We agonized over our listing criteria, as do many other commercial antispyware companies. We consulted with our lawyers. We carefully evaluated all the gray areas. And we came to the conclusion that you cannot rely on an objective criteria alone when defining adware. At some point, you have to rely on your ability to observe and think — beyond the confines of an “Objective Criteria”.
“Antispyware is a business”. Well, it is, but it isn’t. If you’re in the business of making antispyware tools strictly to make money, or to fill another slot in a product portfolio, or to sell more overpriced subscription products, you’re in the wrong game. Antispyware vendors have a duty to users which goes above the normal duties of making software.
Your users are relying on you to make the tough calls, to take the heat, and even go to court if you have to. It’s why they shelled out the bucks to buy your product. It’s not something to be done by committees.
A number of very smart men have said that there are no statues for committees.
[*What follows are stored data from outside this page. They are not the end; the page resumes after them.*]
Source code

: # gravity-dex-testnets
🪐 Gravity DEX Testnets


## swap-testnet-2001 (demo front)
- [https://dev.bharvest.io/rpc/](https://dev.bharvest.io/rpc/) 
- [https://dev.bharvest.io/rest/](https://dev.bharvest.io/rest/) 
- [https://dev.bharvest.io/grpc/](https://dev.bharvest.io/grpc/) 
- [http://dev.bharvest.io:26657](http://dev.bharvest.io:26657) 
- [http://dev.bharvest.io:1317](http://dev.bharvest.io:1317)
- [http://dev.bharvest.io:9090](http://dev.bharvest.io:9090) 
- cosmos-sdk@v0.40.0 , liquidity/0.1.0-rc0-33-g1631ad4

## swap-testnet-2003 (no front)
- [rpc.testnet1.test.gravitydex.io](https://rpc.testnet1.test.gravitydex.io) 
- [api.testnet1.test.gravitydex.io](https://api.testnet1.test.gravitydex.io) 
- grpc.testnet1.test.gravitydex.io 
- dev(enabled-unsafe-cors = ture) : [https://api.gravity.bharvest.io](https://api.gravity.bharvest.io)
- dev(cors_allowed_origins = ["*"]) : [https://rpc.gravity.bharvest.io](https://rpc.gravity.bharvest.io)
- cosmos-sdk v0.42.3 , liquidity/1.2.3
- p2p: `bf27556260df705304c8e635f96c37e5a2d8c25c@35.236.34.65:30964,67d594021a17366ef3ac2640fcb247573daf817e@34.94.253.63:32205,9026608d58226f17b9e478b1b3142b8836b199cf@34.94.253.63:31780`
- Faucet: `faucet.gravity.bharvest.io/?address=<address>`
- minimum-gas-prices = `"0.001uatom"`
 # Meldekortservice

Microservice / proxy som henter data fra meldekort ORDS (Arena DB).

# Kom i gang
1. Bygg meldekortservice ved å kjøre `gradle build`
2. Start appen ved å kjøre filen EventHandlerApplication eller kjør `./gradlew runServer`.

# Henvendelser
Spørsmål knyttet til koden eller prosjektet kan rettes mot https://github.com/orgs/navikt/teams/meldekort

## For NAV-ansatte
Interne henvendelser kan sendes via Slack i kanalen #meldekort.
And that’s true. In the antispyware business, there has to be a strong, central philosophy that flows throughout the organization. That philosophy usually comes from one or two people. Obviously, the problem at Microsoft is that they have competing demands in the organization — Legal wanting to stay out of lawsuits, MSN trying to make a business in online marketing and the antispyware people trying to make a good antispyware product.
“Being reasonable”. Being reasonable is a trap in this business. Adware vendors all have “reasonable” arguments as to why they shouldn’t be listed. Remember your users, those people who sprang their hard-earned money to buy your product, and then think twice about “being reasonable”. As my grandfather used to say in his classic irascible way: “You want a medal, or a chest to pin it on?”
Now, I temper my normal aggressive rhetoric with some balance. To those adware vendors who read this blog (and there are many), you will always get fair and just treatment from us. We’re not crazed vigilantes in a mindless battle against advertising. We know that you’re running a business. It’s just that we’re in the business of protecting users and enterprises from adware and spyware. And that goes above any other discussion.